La riunione dei reduci era stata indetta per commemorare il 15mo anniversario dalla nascita della cosiddetta Fondazione di ricerca per le vittime e gli omicidi del 1965 (Ypkp). All'evento erano presenti almeno 200 persone, soprattutto uomini e donne della terza età, che hanno la sola colpa di essere parenti delle vittime delle violenze di quegli anni o di prigionieri politici. Pur trovandosi di fronte ad anziani inermi, agenti e teppisti non hanno esitato a ricorrere all'uso della forza. Hariz Azhar, attivista pro diritti umani di primo piano, parla di "diverse persone che sono svenute, cadute a terra prive di sensi a causa delle forti percosse subite. Si tratta di persone fra i 65 e i 90 anni".
In Indonesia, nazione musulmana più popolosa al mondo, qualsiasi legame con il comunismo o l'appartenenza (in passato) al defunto Pki è oggetto di controversia ancora oggi a distanza di decenni. Il tentativo di colpo di Stato promosso il 30 settembre 1965 da parte di gruppi deviati dei servizi segreti, legati al partito comunista indonesiano, con l'obiettivo di deporre il presidente Sukarno, ha lasciato un segno indelebile nella storia recente della nazione. La giornata rappresenta ancora oggi una tragedia nazionale.
La successiva ascesa al potere di Suharto, che fra il 1967 e il 1998 ha guidato il Paese col pugno di ferro, ha determinato una vera e propria caccia ai membri del partito e ai suoi simpatizzanti, rinchiusi in prigione e perseguitati con violenza e brutalità. Molti degli affiliati sono stati spediti in esilio nell'isola-carcere di Buru (l'Alcatraz indonesiana), nella provincia delle Molucche, senza nemmeno un giusto processo o il diritto di difesa nelle aule di tribunale.
Sotto il regime di Suharto - sostenuto dagli Stati Unit, dalla Cia e dal blocco Occidentale in chiave anti-sovietica e anti-cinese - sono state uccise o sono scomparse senza lasciare traccia almeno due milioni di persone, legate o sospettate di simpatie verso il movimento comunista locale.
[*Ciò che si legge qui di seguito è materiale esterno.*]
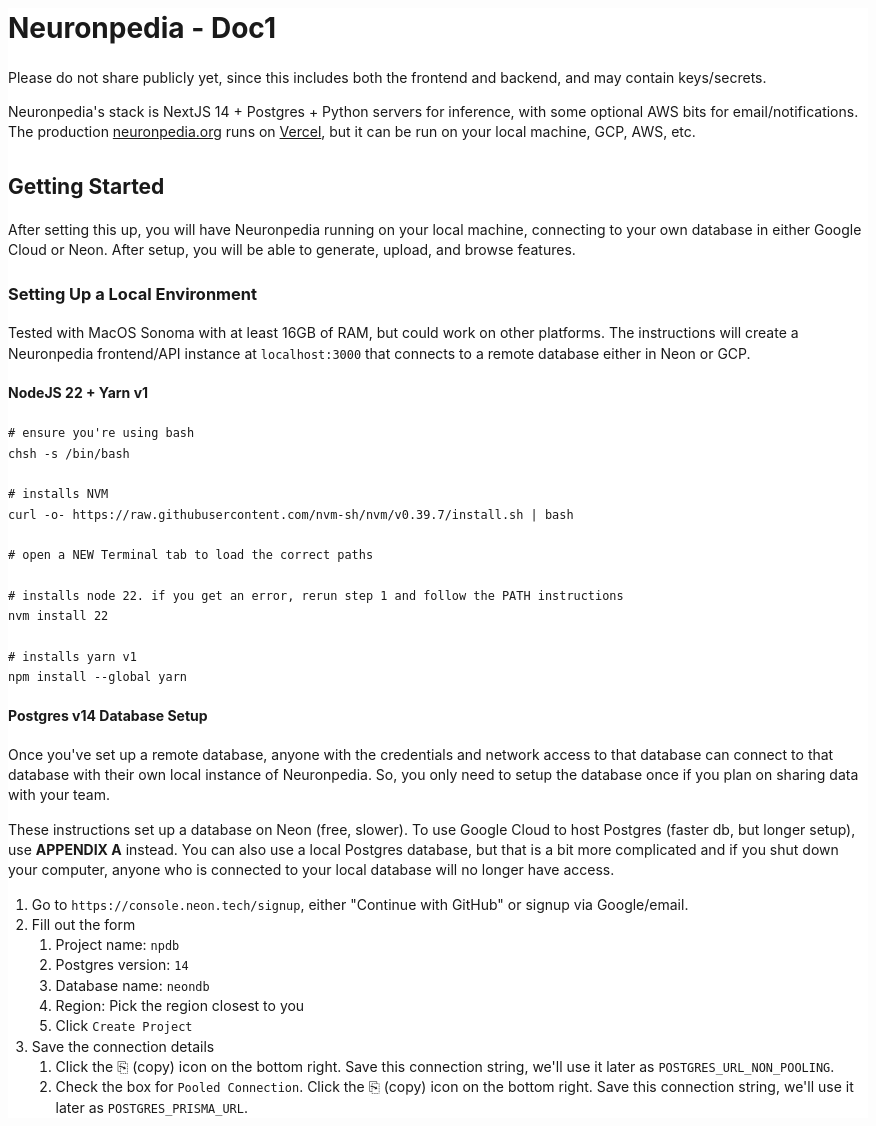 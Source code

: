 # Neuronpedia - Doc1

Please do not share publicly yet, since this includes both the frontend and backend, and may contain keys/secrets.

Neuronpedia's stack is NextJS 14 + Postgres + Python servers for inference, with some optional AWS bits for email/notifications. The production [neuronpedia.org](neuronpedia.org) runs on [Vercel](vercel.com), but it can be run on your local machine, GCP, AWS, etc.

## Getting Started

After setting this up, you will have Neuronpedia running on your local machine, connecting to your own database in either Google Cloud or Neon. After setup, you will be able to generate, upload, and browse features.

### Setting Up a Local Environment

Tested with MacOS Sonoma with at least 16GB of RAM, but could work on other platforms. The instructions will create a Neuronpedia frontend/API instance at `localhost:3000` that connects to a remote database either in Neon or GCP.

#### NodeJS 22 + Yarn v1

```
# ensure you're using bash
chsh -s /bin/bash

# installs NVM
curl -o- https://raw.githubusercontent.com/nvm-sh/nvm/v0.39.7/install.sh | bash

# open a NEW Terminal tab to load the correct paths

# installs node 22. if you get an error, rerun step 1 and follow the PATH instructions
nvm install 22

# installs yarn v1
npm install --global yarn
```

#### Postgres v14 Database Setup

Once you've set up a remote database, anyone with the credentials and network access to that database can connect to that database with their own local instance of Neuronpedia. So, you only need to setup the database once if you plan on sharing data with your team.

These instructions set up a database on Neon (free, slower). To use Google Cloud to host Postgres (faster db, but longer setup), use **APPENDIX A** instead. You can also use a local Postgres database, but that is a bit more complicated and if you shut down your computer, anyone who is connected to your local database will no longer have access.

1. Go to `https://console.neon.tech/signup`, either "Continue with GitHub" or signup via Google/email.
2. Fill out the form
   1. Project name: `npdb`
   2. Postgres version: `14`
   3. Database name: `neondb`
   4. Region: Pick the region closest to you
   5. Click `Create Project`
3. Save the connection details
   1. Click the &#x2398; (copy) icon on the bottom right. Save this connection string, we'll use it later as `POSTGRES_URL_NON_POOLING`.
   2. Check the box for `Pooled Connection`. Click the &#x2398; (copy) icon on the bottom right. Save this connection string, we'll use it later as `POSTGRES_PRISMA_URL`.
E ancora oggi perdura un clima di diffidenza, ostilità se non addirittura persecuzione verso gli ex membri del partito e gli stessi prigionieri politici, in particolare fra i reparti della polizia e gli ufficiali dell'esercito.
Secondo quanto denunciano i membri della Commissione sugli scomparsi e le vittime delle violenze di gruppo (Kontras), in Indonesia solo nel 2014 si sono verificati almeno tre diversi episodi di attacchi diretti contro reduci ed ex simpatizzanti comunisti. Le polemiche sull'uso della forza contro le riunione dei reduci comunisti hanno investito anche il presidente della Repubblica. Difatti, sebbene Joko "Jokowi" Widodo non sia direttamente responsabile degli attacchi, e in particolare dell'ultimo a West Sumatra, tuttavia egli non avrebbe difeso abbastanza il diritto di parola e la libertà di pensiero. Nelle ultime settimane il consenso attorno al capo dello Stato hanno raggiunto i minimi, anche a causa dei contrasti nella lotta alla corruzione e all'incapacità di gestire le pressioni politiche esercitate dai partiti a lui più vicini.